LISTED RECORDS START

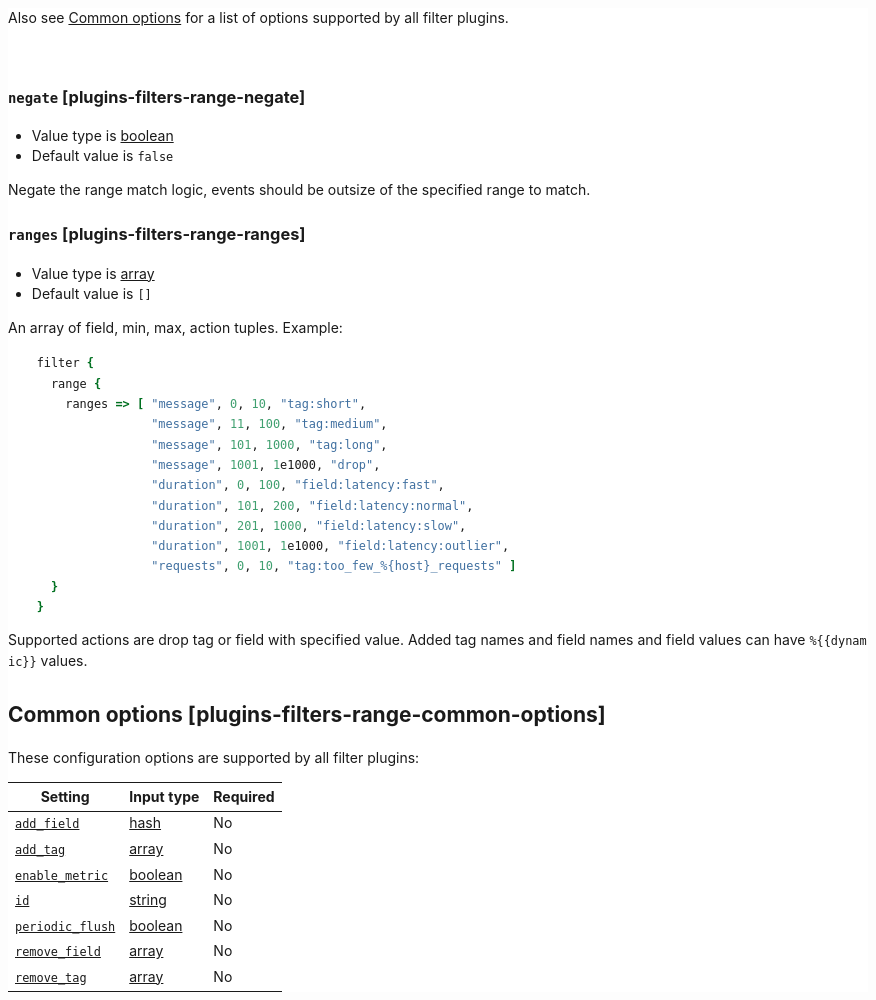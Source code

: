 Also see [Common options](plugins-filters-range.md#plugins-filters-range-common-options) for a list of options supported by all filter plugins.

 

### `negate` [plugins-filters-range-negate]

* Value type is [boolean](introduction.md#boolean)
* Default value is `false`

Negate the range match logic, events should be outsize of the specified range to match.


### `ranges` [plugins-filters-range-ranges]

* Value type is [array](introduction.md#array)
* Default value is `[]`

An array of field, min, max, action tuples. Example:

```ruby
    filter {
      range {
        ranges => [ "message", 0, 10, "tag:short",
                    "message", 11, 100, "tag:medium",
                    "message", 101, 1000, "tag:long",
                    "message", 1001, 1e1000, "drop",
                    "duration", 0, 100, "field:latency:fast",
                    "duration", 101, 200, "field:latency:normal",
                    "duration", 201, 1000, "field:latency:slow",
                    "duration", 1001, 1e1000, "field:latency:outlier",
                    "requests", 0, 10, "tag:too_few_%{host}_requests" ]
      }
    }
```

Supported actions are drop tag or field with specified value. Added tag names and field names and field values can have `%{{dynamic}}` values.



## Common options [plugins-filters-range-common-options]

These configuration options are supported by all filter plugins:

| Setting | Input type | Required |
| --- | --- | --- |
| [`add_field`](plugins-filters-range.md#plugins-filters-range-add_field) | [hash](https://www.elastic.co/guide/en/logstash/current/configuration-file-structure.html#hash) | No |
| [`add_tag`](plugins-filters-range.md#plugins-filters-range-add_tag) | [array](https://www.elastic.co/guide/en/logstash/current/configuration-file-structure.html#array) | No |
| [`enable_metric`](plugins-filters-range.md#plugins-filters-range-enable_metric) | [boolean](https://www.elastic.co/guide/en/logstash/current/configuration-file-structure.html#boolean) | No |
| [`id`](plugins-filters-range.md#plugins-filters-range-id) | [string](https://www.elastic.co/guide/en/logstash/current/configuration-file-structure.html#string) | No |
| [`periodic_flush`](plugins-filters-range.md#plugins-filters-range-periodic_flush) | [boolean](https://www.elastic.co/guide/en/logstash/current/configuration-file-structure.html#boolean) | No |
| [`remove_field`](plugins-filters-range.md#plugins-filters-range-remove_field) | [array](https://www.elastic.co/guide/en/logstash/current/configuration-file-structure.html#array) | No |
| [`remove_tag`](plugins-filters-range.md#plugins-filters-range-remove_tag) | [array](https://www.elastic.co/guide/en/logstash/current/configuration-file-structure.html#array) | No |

LISTED RECORDS END
LISTED RECORDS START

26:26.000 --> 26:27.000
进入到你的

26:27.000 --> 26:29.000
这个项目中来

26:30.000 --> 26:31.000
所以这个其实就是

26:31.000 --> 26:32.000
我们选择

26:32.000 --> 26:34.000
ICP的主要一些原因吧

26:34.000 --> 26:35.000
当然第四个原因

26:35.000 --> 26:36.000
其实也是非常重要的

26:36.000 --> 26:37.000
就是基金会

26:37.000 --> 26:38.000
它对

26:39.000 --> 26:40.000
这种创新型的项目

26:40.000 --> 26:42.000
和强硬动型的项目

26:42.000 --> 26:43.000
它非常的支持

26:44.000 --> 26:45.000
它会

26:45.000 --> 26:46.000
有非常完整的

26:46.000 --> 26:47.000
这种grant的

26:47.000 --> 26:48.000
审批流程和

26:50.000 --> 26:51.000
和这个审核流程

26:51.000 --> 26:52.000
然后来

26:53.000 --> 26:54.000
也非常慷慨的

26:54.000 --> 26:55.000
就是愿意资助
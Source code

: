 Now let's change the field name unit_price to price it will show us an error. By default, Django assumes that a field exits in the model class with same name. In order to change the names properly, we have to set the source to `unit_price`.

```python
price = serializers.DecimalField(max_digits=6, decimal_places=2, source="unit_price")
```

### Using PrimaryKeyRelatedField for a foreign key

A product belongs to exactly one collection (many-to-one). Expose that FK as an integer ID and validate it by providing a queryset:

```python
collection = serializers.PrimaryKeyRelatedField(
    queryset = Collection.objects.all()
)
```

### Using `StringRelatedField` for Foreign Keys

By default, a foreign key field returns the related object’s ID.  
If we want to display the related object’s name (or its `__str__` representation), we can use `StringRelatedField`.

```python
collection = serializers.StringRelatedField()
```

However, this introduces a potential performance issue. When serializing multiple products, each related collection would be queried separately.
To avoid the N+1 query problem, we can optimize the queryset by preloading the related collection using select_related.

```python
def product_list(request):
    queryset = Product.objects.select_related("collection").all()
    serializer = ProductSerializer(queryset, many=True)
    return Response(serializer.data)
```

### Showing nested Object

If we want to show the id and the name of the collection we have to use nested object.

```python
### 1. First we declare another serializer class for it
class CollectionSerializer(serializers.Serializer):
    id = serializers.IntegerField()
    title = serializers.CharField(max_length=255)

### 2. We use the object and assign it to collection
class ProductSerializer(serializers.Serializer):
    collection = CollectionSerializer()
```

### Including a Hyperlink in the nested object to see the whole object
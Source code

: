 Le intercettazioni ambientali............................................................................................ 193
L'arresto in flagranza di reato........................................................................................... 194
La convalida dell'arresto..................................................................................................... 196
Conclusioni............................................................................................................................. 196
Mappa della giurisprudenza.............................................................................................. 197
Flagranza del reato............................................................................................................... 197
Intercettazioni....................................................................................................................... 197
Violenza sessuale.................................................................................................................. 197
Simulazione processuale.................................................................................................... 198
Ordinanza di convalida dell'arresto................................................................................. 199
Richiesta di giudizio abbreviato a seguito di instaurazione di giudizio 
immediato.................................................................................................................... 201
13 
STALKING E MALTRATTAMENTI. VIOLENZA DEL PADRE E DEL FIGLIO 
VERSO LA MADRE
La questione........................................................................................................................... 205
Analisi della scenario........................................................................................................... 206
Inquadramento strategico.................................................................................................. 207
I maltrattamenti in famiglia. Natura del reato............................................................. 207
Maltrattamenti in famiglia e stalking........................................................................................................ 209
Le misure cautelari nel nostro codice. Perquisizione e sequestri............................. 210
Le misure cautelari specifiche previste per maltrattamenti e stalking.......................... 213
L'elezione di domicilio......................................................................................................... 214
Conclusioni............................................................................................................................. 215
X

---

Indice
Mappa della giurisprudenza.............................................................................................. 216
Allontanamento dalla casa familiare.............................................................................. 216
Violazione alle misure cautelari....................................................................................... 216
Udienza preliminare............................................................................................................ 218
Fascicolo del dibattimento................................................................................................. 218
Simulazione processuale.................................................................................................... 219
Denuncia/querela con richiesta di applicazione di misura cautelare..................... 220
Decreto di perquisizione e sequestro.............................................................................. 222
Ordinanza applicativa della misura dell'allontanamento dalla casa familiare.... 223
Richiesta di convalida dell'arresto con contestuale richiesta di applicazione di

LISTED RECORDS END
LISTED RECORDS START

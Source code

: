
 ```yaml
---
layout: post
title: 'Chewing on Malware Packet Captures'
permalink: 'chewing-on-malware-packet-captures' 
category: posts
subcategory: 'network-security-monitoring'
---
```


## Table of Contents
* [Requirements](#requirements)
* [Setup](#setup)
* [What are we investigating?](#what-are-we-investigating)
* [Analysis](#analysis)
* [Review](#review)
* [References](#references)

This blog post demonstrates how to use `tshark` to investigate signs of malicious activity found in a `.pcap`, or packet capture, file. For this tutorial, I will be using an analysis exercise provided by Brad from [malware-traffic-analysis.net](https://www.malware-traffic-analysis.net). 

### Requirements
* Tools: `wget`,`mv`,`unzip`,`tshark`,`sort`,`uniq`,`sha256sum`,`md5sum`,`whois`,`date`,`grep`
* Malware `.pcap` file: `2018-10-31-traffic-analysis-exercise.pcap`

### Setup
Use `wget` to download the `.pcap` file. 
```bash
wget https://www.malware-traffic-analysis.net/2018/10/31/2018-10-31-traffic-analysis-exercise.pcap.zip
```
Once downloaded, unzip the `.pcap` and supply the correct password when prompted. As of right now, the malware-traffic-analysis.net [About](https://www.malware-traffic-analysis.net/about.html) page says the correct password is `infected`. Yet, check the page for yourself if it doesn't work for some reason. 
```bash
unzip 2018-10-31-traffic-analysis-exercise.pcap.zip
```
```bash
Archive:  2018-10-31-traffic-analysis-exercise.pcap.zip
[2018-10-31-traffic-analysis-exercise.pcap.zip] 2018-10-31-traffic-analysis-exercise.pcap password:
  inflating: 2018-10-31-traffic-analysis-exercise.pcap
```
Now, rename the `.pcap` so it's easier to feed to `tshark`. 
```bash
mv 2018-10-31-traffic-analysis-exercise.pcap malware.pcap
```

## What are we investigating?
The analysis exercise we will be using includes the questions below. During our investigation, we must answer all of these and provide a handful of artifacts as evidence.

LISTED RECORDS END

WHAT YOU ARE ASKED TO DO
Wherever the word "duration" turns up in a line of the entries above, copy that line.

WRITTEN RESPONSE
                    "duration", 0, 100, "field:latency:fast",
                    "duration", 101, 200, "field:latency:normal",
                    "duration", 201, 1000, "field:latency:slow",
                    "duration", 1001, 1e1000, "field:latency:outlier",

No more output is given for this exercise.